Quoi, encore un énième ouvrage sur Louise Michel ? Qualifiée de « vierge rouge » ce titre rabâché ? Eh bien pas du tout, il n’y a de banal que le titre ! Cette nouvelle parution est une excellente surprise qui se démarque dès le premier abord par sa grande beauté, son format pratique et son prix raisonnable.
Laissons-nous porter par le délice d’une première lecture de l’histoire en suivant le conseil des auteurs ; attendons avant d’attaquer la partie documentaire en fin d’ouvrage, avant de se replonger dans l’Histoire.
Ce roman graphique (bande dessinée sous forme de livre) réunit l’agréable au sérieux. Les dialogues restent au plus près des écrits de Louise. Scénario, texte et iconographie sont documentés minutieusement dans diverses archives, au musée Carnavalet, de Saint-Denis, en Nouvelle Calédonie, etc. La démarche et les sources des auteurs sont citées avec précision. La façon inhabituelle de présenter la partie documentaire renvoie aux pages du récit. Cerise sur le gâteau, les anglophones auront accès à une bibliographie d’ouvrages non traduits en français, qui est à compléter par les deux livres de Robert Tombs parus en français et par "La Commune n’est pas morte" d’Eric Fournier.

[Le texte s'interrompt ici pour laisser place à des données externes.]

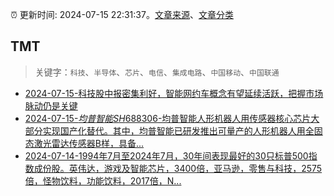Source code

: :alarm_clock: 更新时间: 2024-07-15 22:31:37。[文章来源](/README.md)、[文章分类](/TAGS.md)

## TMT


> 关键字：`科技`、`半导体`、`芯片`、`电信`、`集成电路`、`中国移动`、`中国联通`



- [2024-07-15-科技股中报密集利好，智能网约车概念有望延续活跃，把握市场脉动仍是关键](https://www.cls.cn/detail/1733617) 
- [2024-07-15-$均普智能SH688306$-均普智能人形机器人用传感器核心芯片大部分实现国产化替代。其中，均普智能已研发推出可量产的人形机器人用全固态激光雷达传感器B样，具备...](https://xueqiu.com/7557082636/297481282) 
- [2024-07-14-1994年7月至2024年7月，30年间表现最好的30只标普500指数成份股。英伟达，游戏及智能芯片，3400倍，亚马逊，零售与科技，2575倍，怪物饮料，功能饮料，2017倍，N...](https://xueqiu.com/8056783660/297410134) 
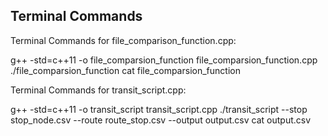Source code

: ## Terminal Commands

Terminal Commands for file_comparison_function.cpp:

g++ -std=c++11 -o file_comparsion_function file_comparsion_function.cpp
./file_comparsion_function
cat file_comparsion_function

Terminal Commands for transit_script.cpp:

g++ -std=c++11 -o transit_script transit_script.cpp
./transit_script --stop stop_node.csv --route route_stop.csv --output output.csv
cat output.csv
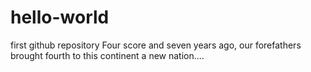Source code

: # hello-world
first github repository
Four score and seven years ago, our forefathers brought fourth to this continent a new nation....
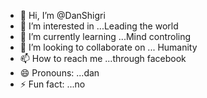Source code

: - 👋 Hi, I’m @DanShigri
- 👀 I’m interested in ...Leading the world
- 🌱 I’m currently learning ...Mind controling
- 💞️ I’m looking to collaborate on ... Humanity
- 📫 How to reach me ...through facebook
- 😄 Pronouns: ...dan
- ⚡ Fun fact: ...no

<!---
DanShigri/DanShigri is a ✨ special ✨ repository because its `README.md` (this file) appears on your GitHub profile.
You can click the Preview link to take a look at your changes.
--->
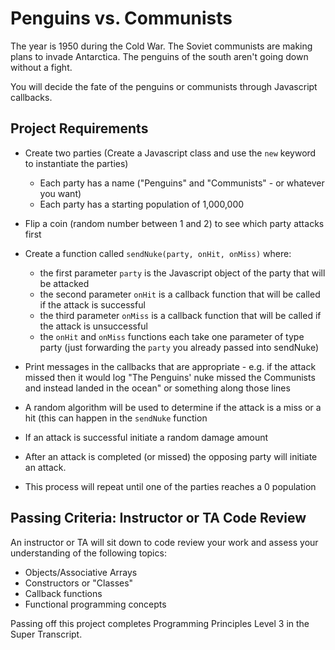 # Penguins vs. Communists
The year is 1950 during the Cold War. The Soviet communists are making plans to invade Antarctica. The penguins of the south aren't going down without a fight.

You will decide the fate of the penguins or communists through Javascript callbacks.

## Project Requirements
* Create two parties (Create a Javascript class and use the `new` keyword to instantiate the parties)
    * Each party has a name ("Penguins" and "Communists" - or whatever you want)
    * Each party has a starting population of 1,000,000

* Flip a coin (random number between 1 and 2) to see which party attacks first

* Create a function called `sendNuke(party, onHit, onMiss)` where:
    * the first parameter `party` is the Javascript object of the party that will be attacked
    * the second parameter `onHit` is a callback function that will be called if the attack is successful
    * the third parameter `onMiss` is a callback function that will be called if the attack is unsuccessful
    * the `onHit` and `onMiss` functions each take one parameter of type party (just forwarding the `party` you already passed into sendNuke)

* Print messages in the callbacks that are appropriate - e.g. if the attack missed then it would log "The Penguins' nuke missed the Communists and instead landed in the ocean" or something along those lines

* A random algorithm will be used to determine if the attack is a miss or a hit (this can happen in the `sendNuke` function

* If an attack is successful initiate a random damage amount

* After an attack is completed (or missed) the opposing party will initiate an attack.

* This process will repeat until one of the parties reaches a 0 population


## Passing Criteria: Instructor or TA Code Review
An instructor or TA will sit down to code review your work and assess your understanding of the following topics:

* Objects/Associative Arrays
* Constructors or "Classes"
* Callback functions
* Functional programming concepts

Passing off this project completes Programming Principles Level 3 in the Super Transcript.
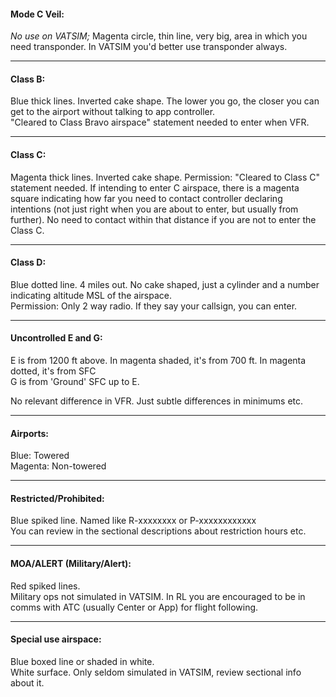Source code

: #### Mode C Veil:  
_No use on VATSIM;_ Magenta circle, thin line, very big, area in which you need transponder. In VATSIM you'd better use transponder always.  

---
#### Class B:  
Blue thick lines. Inverted cake shape. The lower you go, the closer you can get to the airport without talking to app controller.  
"Cleared to Class Bravo airspace" statement needed to enter when VFR.  

---
#### Class C:  
Magenta thick lines. Inverted cake shape. 
Permission: "Cleared to Class C" statement needed. If intending to enter C airspace, there is a magenta square indicating how far you need to contact controller declaring intentions (not just right when you are about to enter, but usually from further). No need to contact within that distance if you are not to enter the Class C.  

---
#### Class D:  
Blue dotted line. 4 miles out. No cake shaped, just a cylinder and a number indicating altitude MSL of the airspace.  
Permission: Only 2 way radio. If they say your callsign, you can enter.

---
#### Uncontrolled E and G:  
E is from 1200 ft above.  In magenta shaded, it's from 700 ft. In magenta dotted, it's from SFC  
G is from 'Ground' SFC up to E.  

No relevant difference in VFR. Just subtle differences in minimums etc.  

---
#### Airports:  
Blue: Towered  
Magenta: Non-towered  

---
#### Restricted/Prohibited:  
Blue spiked line.  Named like R-xxxxxxxx or P-xxxxxxxxxxxx  
You can review in the sectional descriptions about restriction hours etc.

---
#### MOA/ALERT (Military/Alert):  
Red spiked lines.  
Military ops not simulated in VATSIM. In RL you are encouraged to be in comms with ATC (usually Center or App) for flight following.

---
#### Special use airspace:  
Blue boxed line or shaded in white.  
White surface. Only seldom simulated in VATSIM, review sectional info about it.




####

La construction narrative très originale renouvelle l’abondante production sur Louise Michel sans tomber dans le voyeurisme de la psychanalyse à deux balles concernant sa bâtardise, ses relations avec Hugo, Ferré, sa jeune compagne de fin de vie ou la Franc-maçonnerie : le jardin secret que Louise n’a pas dévoilé dans ses écrits, est respecté. Merci pour elle.
Résumer en 140 pages une vie aussi dense était une gageure impliquant des choix drastiques. Ceux des Talbot s’écartent des sentiers battus, mettant en avant Montmartre puis la Nouvelle Calédonie et l’Exposition universelle. Cela crée quelques frustrations chez les connaisseurs qui cependant apprendront beaucoup. Car ce réservoir de découvertes introduit des figures très méconnues de l’époque que je ne dévoilerai pas pour préserver la surprise. Qu’on se le dise, ce livre accessible dès le collège, met l’accent sur la romancière passionnée de technique et de science-fiction, n’abordant le glissement vers l’anarchie que dans la partie documentaire.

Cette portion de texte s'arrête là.